Há apenas dois anos, uma equipe da Universidade da Flórida publicou um artigo inovador revelando como cultivou agrião em regolito lunar coletado durante a era Apollo. Nesse mesmo ano, cientistas da Universidade Estadual de Iowa cultivaram nabos, rabanetes e alface em regolito marciano simulado, enquanto outros estudos em todo o país revisaram os desafios de implantação para experimentos de pesquisa, onde culturas como trigo foram germinadas em solo lunar e marciano simulado.

Juntos, esses estudos voltados para o espaço indicam ainda mais um aumento no momentum para um campo que aproveita nossa fixação coletiva com outros mundos, enquanto sutilmente explora soluções para uma crise terrestre tão politizada que provoca sentimentos de desconexão.

Embora o estudo de Gonçalves forneça uma visão “tentadora” de como métodos agrícolas tradicionais poderiam ser usados em Marte, pode não ser a “abordagem mais lógica” lá, disse Gene Giacomelli. Ele considera os procedimentos de cultivo sem solo, ou hidropônicos, a “única abordagem” para começar a produzir alimentos com segurança em outro planeta. Ele é o diretor fundador do Centro de Agricultura em Ambiente Controlado da Universidade do Arizona, onde passou mais de 20 anos desenvolvendo uma estufa para uso no Planeta Vermelho.

Ainda assim, Giacomelli concorda que o consórcio pode ser útil nos solos erodidos da Terra, uma ideia que também intriga Thomas Graham. Ele é professor associado da Universidade de Guelph, que estuda agricultura espacial desde 1997, e acredita que o trabalho de Gonçalves destaca “a importância dos solos de qualidade para um suprimento alimentar confiável, tanto na Terra, onde os solos estão sob considerável pressão, quanto em futuras aplicações espaciais.”

Projeto financiado pela NASA

No início de sua carreira, ele esteve envolvido em um projeto financiado pela NASA para construir uma pequena estufa na tundra do Ártico canadense, um “local análogo a Marte” conhecido por suas condições implacáveis. Enquanto estava lá, testemunhou os “horríveis problemas de insegurança alimentar” enfrentados por aqueles que vivem em algumas das comunidades remotas mais setentrionais do Canadá.

“Conseguir alimentos frescos lá é muito difícil, se é que você consegue obtê-los”, disse ele. “E é horrivelmente caro.” Isso o levou a explorar soluções tecnológicas para o desafio de cultivar safras nos ambientes mais extremos dos extremos — o espaço sideral.

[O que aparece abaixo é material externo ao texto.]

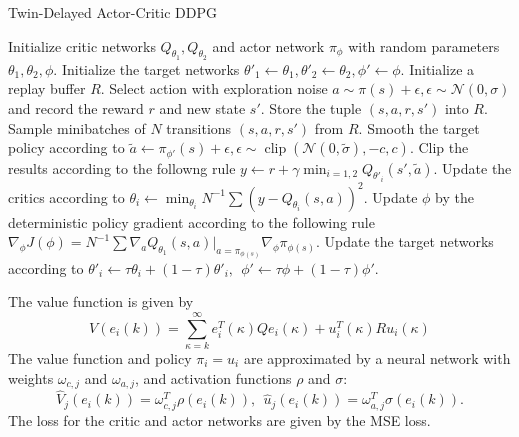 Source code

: \documentclass[portrait,fontscale=0.292,paperheight=48in,paperwidth=36in]{baposter}
\DeclareMathOperator{\Clip}{clip}
\begin{document}
\begin{poster}
{
	\begin{algorithm}[H]
		\caption{Twin-Delayed Actor-Critic DDPG}
		\begin{algorithmic}[1]
			\STATE Initialize critic networks $Q_{\theta_1}, Q_{\theta_2}$ and actor network $\pi_{\phi}$ with random parameters
			$\theta_1, \theta_2, \phi$. 
			\STATE Initialize the target networks $\theta'_1 \leftarrow \theta_1, \theta'_2 \leftarrow \theta_2, \phi' \leftarrow \phi$.
			\STATE Initialize a replay buffer $R$.
				\STATE Select action with exploration noise $a \sim \pi(s) + \epsilon, \epsilon \sim \mathcal{N}(0, \sigma)$ and record the reward $r$ and new state $s'$. 
				\STATE Store the tuple $(s, a, r, s')$ into $R$. 
				\STATE Sample minibatches of $N$ transitions $(s, a, r, s')$ from $R$.
				\STATE Smooth the target policy according to $\tilde{a} \leftarrow \pi_{\phi'}(s) + \epsilon, \epsilon \sim \Clip(\mathcal{N}(0, \tilde{\sigma}), -c, c)$.
				\STATE Clip the results according to the followng rule $y \leftarrow r + \gamma \min_{i=1,2}Q_{\theta'_i}(s', \tilde{a})$. 
				\STATE Update the critics according to $\theta_i \leftarrow \min_{\theta_i}N^{-1}\sum(y - Q_{\theta_i}(s, a))^2$.
					\STATE Update $\phi$ by the deterministic policy gradient according to the following rule $\nabla_{\phi}J(\phi) = N^{-1}\sum\nabla_a Q_{\theta_1}(s,a)\big|_{a = \pi_{\phi(s)}}\nabla_{\phi}\pi_{\phi(s)}$.
					\STATE Update the target networks according to $\theta'_i \leftarrow \tau\theta_i + (1-\tau)\theta'_i, \:\: \phi' \leftarrow \tau\phi + (1-\tau)\phi'$.
				\ENDIF 
			\ENDFOR
		\end{algorithmic}	
	\end{algorithm}
	\vspace{-0.8em}
	The value function is given by
	\begin{equation*}
		\displaystyle V(e_i(k)) = \sum\limits_{\kappa = k}^{\infty}{e_i^T(\kappa)Qe_i(\kappa) + u_i^T(\kappa)Ru_i(\kappa)}
	\end{equation*}
	The value function and policy $\pi_i = u_i$ are approximated by a neural network with weights $\omega_{c, j}$ and $\omega_{a,j}$, and activation functions $\rho$ and $\sigma$:
	\begin{equation*}
		\displaystyle \widehat{V}_j(e_i(k)) = \omega_{c, j}^T\rho(e_i(k)), \:\: \widehat{u}_j(e_i(k)) = \omega_{a,j}^T\sigma(e_i(k)).
	\end{equation*}
	The loss for the critic and actor networks are given by the MSE loss. 
}


\end{poster}
\end{document}
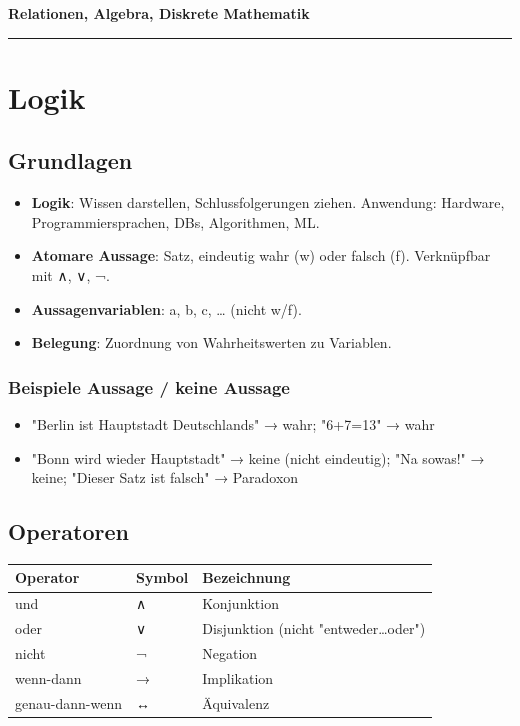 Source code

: \documentclass[11pt, a4paper]{article}
\providecommand{\nichttitle}{Lernzettel}
\renewcommand{\nichttitle}{Relationen, Algebra, Diskrete Mathematik}
\begin{document}
\begin{center}
{\bfseries\Large\color{accent}\nichttitle}\\[2pt]
\color{accent}\rule{0.35\linewidth}{1pt}\color{black}
\end{center}
\vspace{2pt}

{\small\tableofcontents}
\newpage


\section{Logik}


\subsection{Grundlagen}

\begin{itemize}
  \item \textbf{Logik}: Wissen darstellen, Schlussfolgerungen ziehen. Anwendung: Hardware, Programmiersprachen, DBs, Algorithmen, ML.
  \item \textbf{Atomare Aussage}: Satz, eindeutig wahr (w) oder falsch (f). Verknüpfbar mit ∧, ∨, ¬.
  \item \textbf{Aussagenvariablen}: a, b, c, … (nicht w/f).
  \item \textbf{Belegung}: Zuordnung von Wahrheitswerten zu Variablen.
\end{itemize}


\subsubsection{Beispiele Aussage / keine Aussage}
\begin{itemize}
  \item "Berlin ist Hauptstadt Deutschlands" → wahr; "6+7=13" → wahr
  \item "Bonn wird wieder Hauptstadt" → keine (nicht eindeutig); "Na sowas!" → keine; "Dieser Satz ist falsch" → Paradoxon
\end{itemize}


\subsection{Operatoren}


{\small
\begin{tabularx}{\linewidth}{XXX}
\hline
\rowcolor{tableheadbg}
{\color{white}\textbf{Operator}} & {\color{white}\textbf{Symbol}} & {\color{white}\textbf{Bezeichnung}} \\[2pt]
\hline
\endhead
\hline
\endfoot
und & ∧ & Konjunktion \\
oder & ∨ & Disjunktion (nicht "entweder…oder") \\
nicht & ¬ & Negation \\
wenn-dann & → & Implikation \\
genau-dann-wenn & ↔ & Äquivalenz \\
\end{tabularx}
}
\end{document}
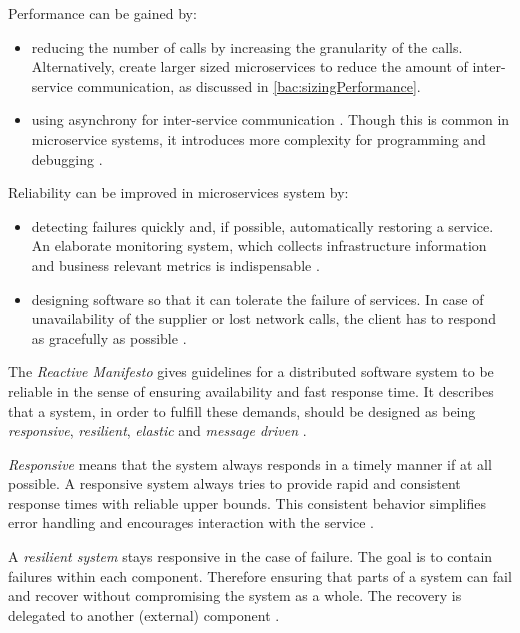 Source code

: Performance can be gained by:
\begin{itemize}
\item reducing the number of calls by increasing the granularity of the calls. Alternatively, create larger sized microservices to reduce the amount of inter-service communication, as discussed in \ref{bac:sizingPerformance}.
\item using asynchrony for inter-service communication \cite{FowlerDesignForFailure2014}.
Though this is common in microservice systems, it introduces more complexity for programming and debugging \cite{FowlerDesignForFailure2014}.
\end{itemize} 

Reliability can be improved in microservices system by:
\begin{itemize}
\item detecting failures quickly and, if possible, automatically restoring a service. An elaborate monitoring system, which collects infrastructure information and business relevant metrics is indispensable \cite{FowlerDesignForFailure2014}.
\item designing software so that it can tolerate the failure of services. In case of unavailability of the supplier or lost network calls, the client has to respond as gracefully as possible \cite{FowlerDesignForFailure2014}. 
\end{itemize}

The \textit{Reactive Manifesto} gives guidelines for a distributed software system to be reliable in the sense of ensuring availability and fast response time.
It describes that a system, in order to fulfill these demands, should be designed as being \textit{responsive}, \textit{resilient}, \textit{elastic} and \textit{message driven} \citep{Reactive2014}.

\textit{Responsive} means that the system always responds in a timely manner if at all possible. A responsive system always tries to provide rapid and consistent response times with reliable upper bounds. This consistent behavior simplifies error handling and encourages interaction with the service \citep{Reactive2014}.

A \textit{resilient system} stays responsive in the case of failure. 
The goal is to contain failures within each component. 
Therefore ensuring that parts of a system can fail and recover without compromising the system as a whole. 
The recovery is delegated to another (external) component \citep{Reactive2014}.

“Fui sortudo por poder ajudar a explorar o espaço enquanto ajudava as pessoas a garantir que tivessem uma refeição para comer”, disse Graham. “Isso também ajuda na minha maneira de contribuir para ajudar a sociedade a se adaptar à bagunça que fizemos com as mudanças climáticas.”

Soluções como estufas desenvolvidas para colonizar outros mundos poderiam, segundo Graham, ser implantadas em áreas devastadas pela seca na Terra “no dia seguinte” após serem concebidas.